━━━ Data for this exercise ━━━

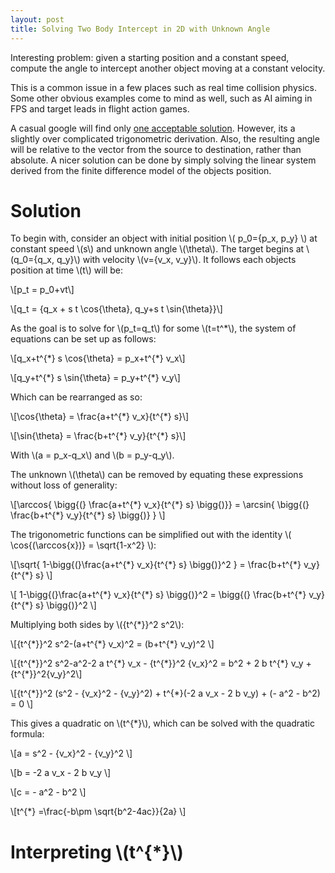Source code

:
 ```yaml
---
layout: post
title: Solving Two Body Intercept in 2D with Unknown Angle
---
```

Interesting problem: given a starting position and a constant speed, compute the angle to intercept another object moving at a constant velocity. 

This is a common issue in a few places such as real time collision physics. Some other obvious examples come to mind as well, such as AI aiming in FPS and target leads in flight action games. 

A casual google will find only [one acceptable solution](https://www.codeproject.com/Articles/990452/Interception-of-Two-Moving-Objects-in-D-Space). However, its a slightly over complicated trigonometric derivation. Also, the resulting angle will be relative to the vector from the source to destination, rather than absolute. 
A nicer solution can be done by simply solving the linear system derived from the finite difference model of the objects position.

# Solution
To begin with, consider an object with initial position \\( p_0=\{p_x, p_y\} \\) at constant speed \\(s\\) and unknown angle \\(\theta\\). The target begins at \\(q_0=\{q_x, q_y\}\\) with velocity \\(v=\{v_x, v_y\}\\). It follows each objects position at time \\(t\\) will be:

\\[p_t = p_0+vt\\]

\\[q_t = \{q_x + s t \cos{\theta}, q_y+s t \sin{\theta}\}\\]

As the goal is to solve for \\(p_t=q_t\\) for some \\(t=t^\*\\), the system of equations can be set up as follows:

\\[q_x+t^{\*} s \cos{\theta} = p_x+t^{\*} v_x\\]

\\[q_y+t^{\*} s \sin{\theta} = p_y+t^{\*} v_y\\]

Which can be rearranged as so:

\\[\cos{\theta} = \frac{a+t^{\*} v_x}{t^{\*} s}\\]

\\[\sin{\theta} = \frac{b+t^{\*} v_y}{t^{\*} s}\\]

With \\(a = p_x-q_x\\) and \\(b = p_y-q_y\\).

The unknown \\(\theta\\) can be removed by equating these expressions without loss of generality:

\\[\arccos{ \bigg{(} \frac{a+t^{\*} v_x}{t^{\*} s} \bigg{)}} = \arcsin{ \bigg{(} \frac{b+t^{\*} v_y}{t^{\*} s} \bigg{)} } \\]

The trigonometric functions can be simplified out with the identity \\( \cos{(\arccos{x})} = \sqrt{1-x^2} \\):

\\[\sqrt{ 1-\bigg{(}\frac{a+t^{\*} v_x}{t^{\*} s} \bigg{)}^2 } = \frac{b+t^{\*} v_y}{t^{\*} s} \\]

\\[ 1-\bigg{(}\frac{a+t^{\*} v_x}{t^{\*} s} \bigg{)}^2  = \bigg{(} \frac{b+t^{\*} v_y}{t^{\*} s} \bigg{)}^2 \\]

Multiplying both sides by \\({t^{\*}}^2 s^2\\):

\\[{t^{\*}}^2 s^2-(a+t^{\*} v_x)^2  = (b+t^{\*} v_y)^2 \\]

\\[{t^{\*}}^2 s^2-a^2-2 a t^{\*} v_x - {t^{\*}}^2 {v_x}^2 = b^2 + 2 b t^{\*} v_y + {t^{\*}}^2{v_y}^2\\]

\\[{t^{\*}}^2 (s^2 - {v_x}^2 - {v_y}^2) + t^{\*}(-2 a v_x - 2 b v_y) + (- a^2 - b^2) = 0 \\]

This gives a quadratic on \\(t^{\*}\\), which can be solved with the quadratic formula:

\\[a = s^2 - {v_x}^2 - {v_y}^2 \\]

\\[b = -2 a v_x - 2 b v_y \\]

\\[c = - a^2 - b^2 \\]

\\[t^{\*} =\frac{-b\\pm \sqrt{b^2-4ac}}{2a} \\]

# Interpreting \\(t^{\*}\\)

━━━

#### [Task details]
Please take the lines from the beginning of the data above through the line holding "Interesting problem: given" and transcribe them exactly, without any pictures.

#### [Task output]
Source code

:
 ```yaml
---
layout: post
title: Solving Two Body Intercept in 2D with Unknown Angle
---
```

Interesting problem: given a starting position and a constant speed, compute the angle to intercept another object moving at a constant velocity. 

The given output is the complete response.